### WHAT THIS TASK INVOLVES
Quote exactly and only this range of lines in the data below: the line that holds "kecam asin, margarin" to the line that holds "1. Selesai dan siap dihidangkan!", both included.

### MATERIAL FOR THIS TASK
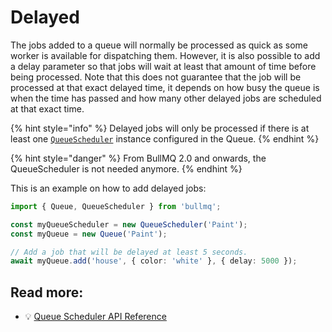 # Delayed

The jobs added to a queue will normally be processed as quick as some worker is available for dispatching them. However, it is also possible to add a delay parameter so that jobs will wait at least that amount of time before being processed. Note that this does not guarantee that the job will be processed at that exact delayed time, it depends on how busy the queue is when the time has passed and how many other delayed jobs are scheduled at that exact time.

{% hint style="info" %}
Delayed jobs will only be processed if there is at least one [`QueueScheduler`](../queuescheduler.md) instance configured in the Queue.
{% endhint %}

{% hint style="danger" %}
From BullMQ 2.0 and onwards, the QueueScheduler is not needed anymore.
{% endhint %}

This is an example on how to add delayed jobs:

```typescript
import { Queue, QueueScheduler } from 'bullmq';

const myQueueScheduler = new QueueScheduler('Paint');
const myQueue = new Queue('Paint');

// Add a job that will be delayed at least 5 seconds.
await myQueue.add('house', { color: 'white' }, { delay: 5000 });
```

## Read more:

* 💡 [Queue Scheduler API Reference](https://api.docs.bullmq.io/classes/QueueScheduler.html)
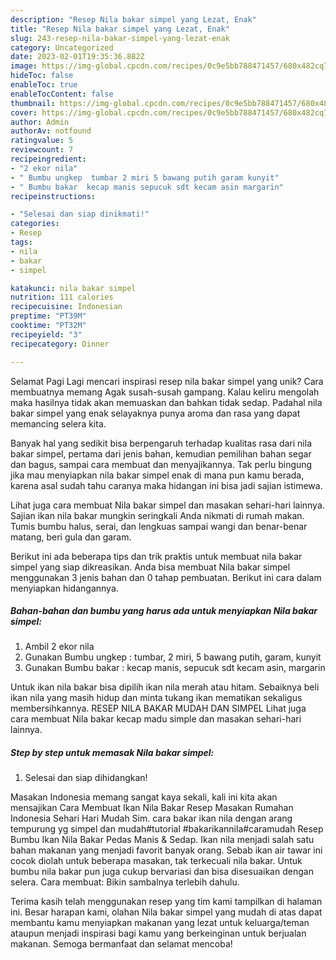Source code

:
 ```yaml
---
description: "Resep Nila bakar simpel yang Lezat, Enak"
title: "Resep Nila bakar simpel yang Lezat, Enak"
slug: 243-resep-nila-bakar-simpel-yang-lezat-enak
category: Uncategorized
date: 2023-02-01T19:35:36.882Z
image: https://img-global.cpcdn.com/recipes/0c9e5bb788471457/680x482cq70/nila-bakar-simpel-foto-resep-utama.jpg
hideToc: false
enableToc: true
enableTocContent: false
thumbnail: https://img-global.cpcdn.com/recipes/0c9e5bb788471457/680x482cq70/nila-bakar-simpel-foto-resep-utama.jpg
cover: https://img-global.cpcdn.com/recipes/0c9e5bb788471457/680x482cq70/nila-bakar-simpel-foto-resep-utama.jpg
author: Admin
authorAv: notfound
ratingvalue: 5
reviewcount: 7
recipeingredient:
- "2 ekor nila"
- " Bumbu ungkep  tumbar 2 miri 5 bawang putih garam kunyit"
- " Bumbu bakar  kecap manis sepucuk sdt kecam asin margarin"
recipeinstructions:

- "Selesai dan siap dinikmati!"
categories:
- Resep
tags:
- nila
- bakar
- simpel

katakunci: nila bakar simpel 
nutrition: 111 calories
recipecuisine: Indonesian
preptime: "PT39M"
cooktime: "PT32M"
recipeyield: "3"
recipecategory: Dinner

---
```



Selamat Pagi Lagi mencari inspirasi resep nila bakar simpel yang unik? Cara membuatnya memang Agak susah-susah gampang. Kalau keliru mengolah maka hasilnya tidak akan memuaskan dan bahkan tidak sedap. Padahal nila bakar simpel yang enak selayaknya punya aroma dan rasa yang dapat memancing selera kita.


Banyak hal yang sedikit bisa berpengaruh terhadap kualitas rasa dari nila bakar simpel, pertama dari jenis bahan, kemudian pemilihan bahan segar dan bagus, sampai cara membuat dan menyajikannya. Tak perlu bingung jika mau menyiapkan nila bakar simpel enak di mana pun kamu berada, karena asal sudah tahu caranya maka hidangan ini bisa jadi sajian istimewa.

Lihat juga cara membuat Nila bakar simpel dan masakan sehari-hari lainnya. Sajian ikan nila bakar mungkin seringkali Anda nikmati di rumah makan. Tumis bumbu halus, serai, dan lengkuas sampai wangi dan benar-benar matang, beri gula dan garam.


Berikut ini ada beberapa tips dan trik praktis untuk membuat nila bakar simpel yang siap dikreasikan. Anda bisa membuat Nila bakar simpel menggunakan 3 jenis bahan dan 0 tahap pembuatan. Berikut ini cara dalam menyiapkan hidangannya.

<!--inarticleads1-->

##### Bahan-bahan dan bumbu yang harus ada untuk menyiapkan Nila bakar simpel:

1. Ambil 2 ekor nila
1. Gunakan  Bumbu ungkep : tumbar, 2 miri, 5 bawang putih, garam, kunyit
1. Gunakan  Bumbu bakar : kecap manis, sepucuk sdt kecam asin, margarin


Untuk ikan nila bakar bisa dipilih ikan nila merah atau hitam. Sebaiknya beli ikan nila yang masih hidup dan minta tukang ikan mematikan sekaligus membersihkannya. RESEP NILA BAKAR MUDAH DAN SIMPEL Lihat juga cara membuat Nila bakar kecap madu simple dan masakan sehari-hari lainnya. 

<!--inarticleads2-->

##### Step by step untuk memasak Nila bakar simpel:


1. Selesai dan siap dihidangkan!

Masakan Indonesia memang sangat kaya sekali, kali ini kita akan mensajikan Cara Membuat Ikan Nila Bakar Resep Masakan Rumahan Indonesia Sehari Hari Mudah Sim. cara bakar ikan nila dengan arang tempurung yg simpel dan mudah#tutorial #bakarikannila#caramudah Resep Bumbu Ikan Nila Bakar Pedas Manis &amp; Sedap. Ikan nila menjadi salah satu bahan makanan yang menjadi favorit banyak orang. Sebab ikan air tawar ini cocok diolah untuk beberapa masakan, tak terkecuali nila bakar. Untuk bumbu nila bakar pun juga cukup bervariasi dan bisa disesuaikan dengan selera. Cara membuat: Bikin sambalnya terlebih dahulu. 

Terima kasih telah menggunakan resep yang tim kami tampilkan di halaman ini. Besar harapan kami, olahan Nila bakar simpel yang mudah di atas dapat membantu kamu menyiapkan makanan yang lezat untuk keluarga/teman ataupun menjadi inspirasi bagi kamu yang berkeinginan untuk berjualan makanan. Semoga bermanfaat dan selamat mencoba!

### COMPLETED EXERCISE
1. Gunakan  Bumbu bakar : kecap manis, sepucuk sdt kecam asin, margarin


Untuk ikan nila bakar bisa dipilih ikan nila merah atau hitam. Sebaiknya beli ikan nila yang masih hidup dan minta tukang ikan mematikan sekaligus membersihkannya. RESEP NILA BAKAR MUDAH DAN SIMPEL Lihat juga cara membuat Nila bakar kecap madu simple dan masakan sehari-hari lainnya. 

<!--inarticleads2-->

##### Step by step untuk memasak Nila bakar simpel:


1. Selesai dan siap dihidangkan!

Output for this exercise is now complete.